The Rizhiner Rebbe told a story about the famous Rebbe Zusia. Of all the Rebbes of his generation, Rebbe Zusia is the only one who never passed on the Torah he had learned.

There is a good reason why. His teacher was the Great Maggid, Dov-Ber of Mezeritch. And if, while teaching, the Maggid would have occasion to mention God's name (about every ten seconds), Reb Zusia would be unable to control himself. "God!" he would cry. "God is great!" "God is wonderful!" "God has blessed us!" And he would start singing and dancing.

Unable to be quieted, Reb Zusia would be sent out to the woods to dance and sing, and to praise God.

Thus he never learned much Torah.*

When I think about my own relationship with Torah and the path I try to walk, Reb Zusia is not my model. Had I been in his yeshiva, I would have scowled at all that dancing and singing getting in the way of my learning.
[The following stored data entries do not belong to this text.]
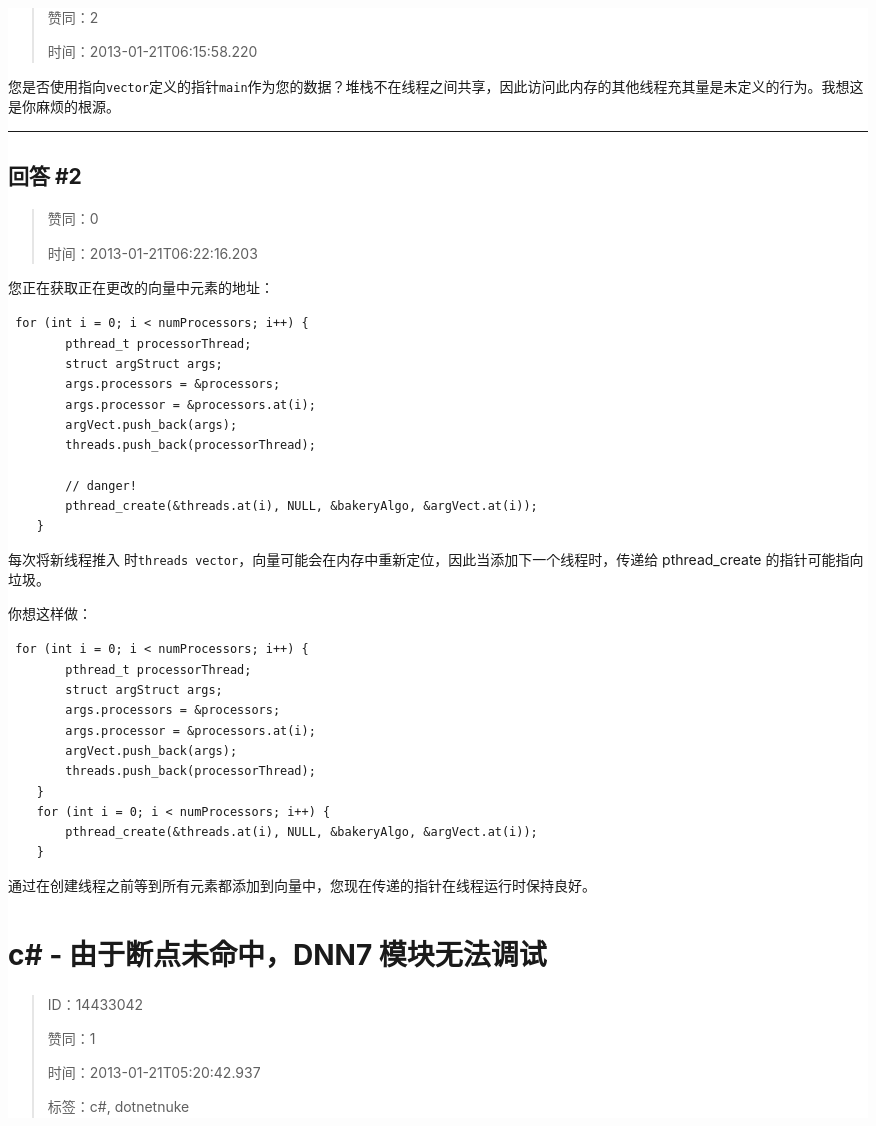 > 赞同：2
> 
> 时间：2013-01-21T06:15:58.220

您是否使用指向`vector`定义的指针`main`作为您的数据？堆栈不在线程之间共享，因此访问此内存的其他线程充其量是未定义的行为。我想这是你麻烦的根源。

* * *

## 回答 #2

> 赞同：0
> 
> 时间：2013-01-21T06:22:16.203

您正在获取正在更改的向量中元素的地址：

```
 for (int i = 0; i < numProcessors; i++) {
        pthread_t processorThread;
        struct argStruct args;
        args.processors = &processors;
        args.processor = &processors.at(i);
        argVect.push_back(args);
        threads.push_back(processorThread);

        // danger! 
        pthread_create(&threads.at(i), NULL, &bakeryAlgo, &argVect.at(i));
    } 
```

每次将新线程推入 时`threads vector`，向量可能会在内存中重新定位，因此当添加下一个线程时，传递给 pthread_create 的指针可能指向垃圾。

你想这样做：

```
 for (int i = 0; i < numProcessors; i++) {
        pthread_t processorThread;
        struct argStruct args;
        args.processors = &processors;
        args.processor = &processors.at(i);
        argVect.push_back(args);
        threads.push_back(processorThread);
    }
    for (int i = 0; i < numProcessors; i++) {
        pthread_create(&threads.at(i), NULL, &bakeryAlgo, &argVect.at(i));
    } 
```

通过在创建线程之前等到所有元素都添加到向量中，您现在传递的指针在线程运行时保持良好。

# c# - 由于断点未命中，DNN7 模块无法调试

> ID：14433042
> 
> 赞同：1
> 
> 时间：2013-01-21T05:20:42.937
> 
> 标签：c#, dotnetnuke
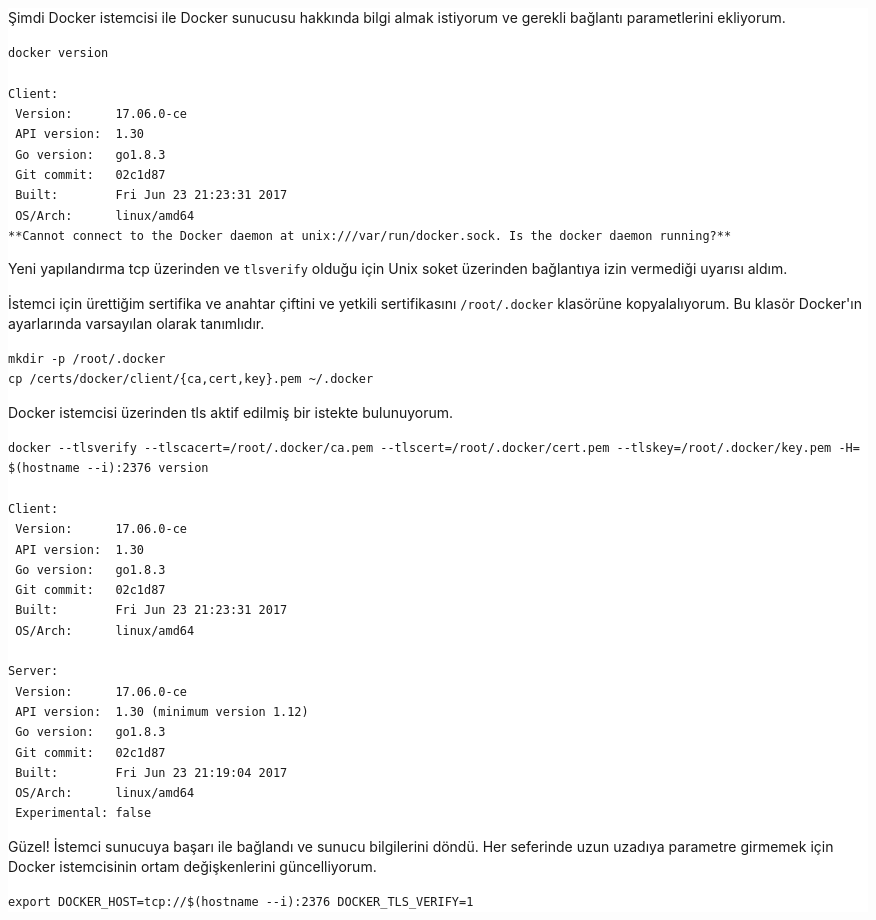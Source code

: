 Şimdi Docker istemcisi ile Docker sunucusu hakkında bilgi almak istiyorum ve gerekli bağlantı parametlerini ekliyorum. 

```
docker version

Client:
 Version:      17.06.0-ce
 API version:  1.30
 Go version:   go1.8.3
 Git commit:   02c1d87
 Built:        Fri Jun 23 21:23:31 2017
 OS/Arch:      linux/amd64
**Cannot connect to the Docker daemon at unix:///var/run/docker.sock. Is the docker daemon running?**
```

Yeni yapılandırma tcp üzerinden ve `tlsverify` olduğu için Unix soket üzerinden bağlantıya izin vermediği uyarısı aldım. 

İstemci için ürettiğim sertifika ve anahtar çiftini ve yetkili sertifikasını `/root/.docker` klasörüne kopyalalıyorum. Bu klasör Docker'ın ayarlarında varsayılan olarak tanımlıdır.

```
mkdir -p /root/.docker
cp /certs/docker/client/{ca,cert,key}.pem ~/.docker
```

Docker istemcisi üzerinden tls aktif edilmiş bir istekte bulunuyorum.

```
docker --tlsverify --tlscacert=/root/.docker/ca.pem --tlscert=/root/.docker/cert.pem --tlskey=/root/.docker/key.pem -H=$(hostname --i):2376 version

Client:
 Version:      17.06.0-ce
 API version:  1.30
 Go version:   go1.8.3
 Git commit:   02c1d87
 Built:        Fri Jun 23 21:23:31 2017
 OS/Arch:      linux/amd64

Server:
 Version:      17.06.0-ce
 API version:  1.30 (minimum version 1.12)
 Go version:   go1.8.3
 Git commit:   02c1d87
 Built:        Fri Jun 23 21:19:04 2017
 OS/Arch:      linux/amd64
 Experimental: false
```

Güzel! İstemci sunucuya başarı ile bağlandı ve sunucu bilgilerini döndü. Her seferinde uzun uzadıya parametre girmemek için Docker istemcisinin ortam değişkenlerini güncelliyorum. 
 
```
export DOCKER_HOST=tcp://$(hostname --i):2376 DOCKER_TLS_VERIFY=1
```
In fact, his more studious, more serious brother Rebbe Elimelekh of Lizhensk is far more the ideal I revere.

But more and more these days I find myself remembering Reb Zusia, and of his dancing heart. Not only did he know how to love God, he himself was beloved by his people. He would have vehemently denied it, but Reb Zusia was a tzaddik -- a saint.

The fact of his sainthood bears some examination. Reb Zusia was not a tzaddik in any way that we would recognize: he performed no great wonders, nor did he illuminate matters divine for the masses, nor did he lead his people to a new reality.
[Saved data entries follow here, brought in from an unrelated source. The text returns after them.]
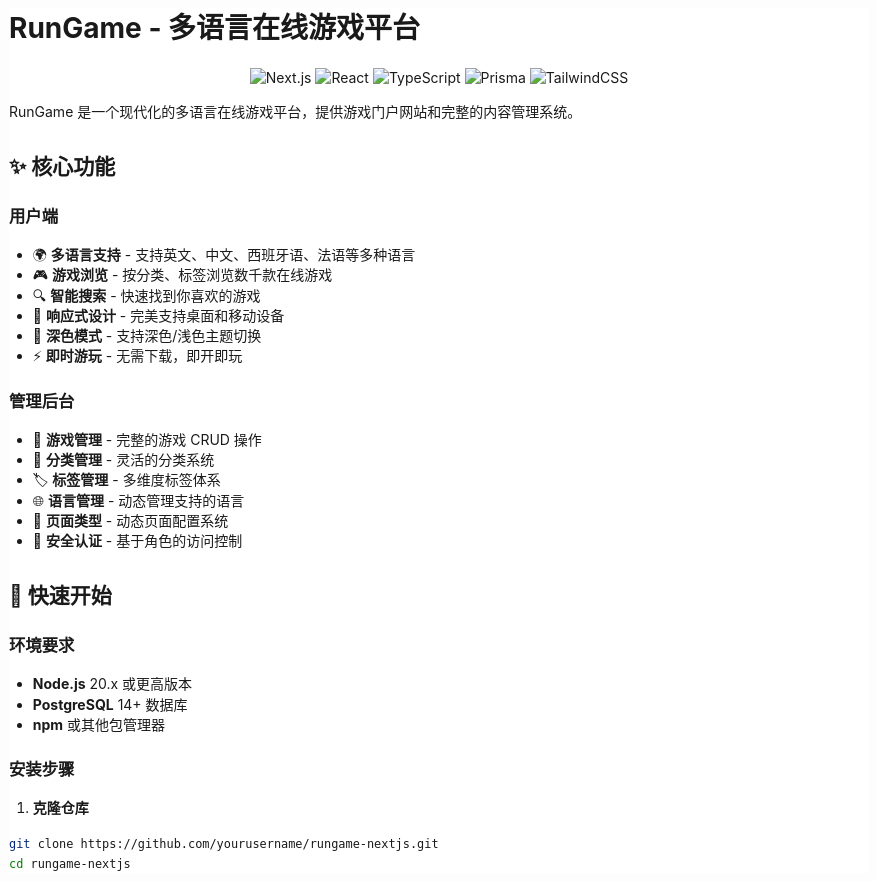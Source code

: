# RunGame - 多语言在线游戏平台

<div align="center">

![Next.js](https://img.shields.io/badge/Next.js-15-black)
![React](https://img.shields.io/badge/React-19-blue)
![TypeScript](https://img.shields.io/badge/TypeScript-5-blue)
![Prisma](https://img.shields.io/badge/Prisma-6-2D3748)
![TailwindCSS](https://img.shields.io/badge/Tailwind-4-38bdf8)

</div>

RunGame 是一个现代化的多语言在线游戏平台，提供游戏门户网站和完整的内容管理系统。

## ✨ 核心功能

### 用户端
- 🌍 **多语言支持** - 支持英文、中文、西班牙语、法语等多种语言
- 🎮 **游戏浏览** - 按分类、标签浏览数千款在线游戏
- 🔍 **智能搜索** - 快速找到你喜欢的游戏
- 📱 **响应式设计** - 完美支持桌面和移动设备
- 🎨 **深色模式** - 支持深色/浅色主题切换
- ⚡ **即时游玩** - 无需下载，即开即玩

### 管理后台
- 🎯 **游戏管理** - 完整的游戏 CRUD 操作
- 📂 **分类管理** - 灵活的分类系统
- 🏷️ **标签管理** - 多维度标签体系
- 🌐 **语言管理** - 动态管理支持的语言
- 📄 **页面类型** - 动态页面配置系统
- 🔐 **安全认证** - 基于角色的访问控制

## 🚀 快速开始

### 环境要求

- **Node.js** 20.x 或更高版本
- **PostgreSQL** 14+ 数据库
- **npm** 或其他包管理器

### 安装步骤

1. **克隆仓库**

```bash
git clone https://github.com/yourusername/rungame-nextjs.git
cd rungame-nextjs
```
Rather, Reb Zusia was a tzaddik because he could express sincere joy without constraint. He was authentically in love with God; he was sincerely grateful for what he had. Sincere expression was the crux of his saintliness.

The ability to be sincere in spiritual expression is precious because one cannot consider human beings only by how we perform in life. Especially in a house of God, to regard people only by what we have managed to achieve is to amputate the majority of our being. In any good relationship, how people feel and what we experience is equally if not more important than what we accomplish. If this is true when we love others, it is certainly true about God's love for us.

Thus the essence of the spiritual life cannot be limited to what we're able to do; ample space must also be given to the expression of who we are.

And so in the moments when I am unable to achieve: when my learning fails, when my wits aren't sharp enough, when my flaws show through (voluminously illustrated to me now that I'm a pulpit rabbi); I think of Reb Zusia. Reb Zusia knew that a sincere heart serves as the counterbalance for our flaws, and he would not keep his silent. No matter Reb Zusia's struggles (and there were many), people loved him for his heart. His Torah was that our sincerity redeems us as much as our achievements.

Which brings me to our contemporary spiritual communities. It seems to me that the heart has been edited out of most of our houses of worship in favor of a professionalism that is polished, exceptional, and talented, but not particularly emotional or sincere.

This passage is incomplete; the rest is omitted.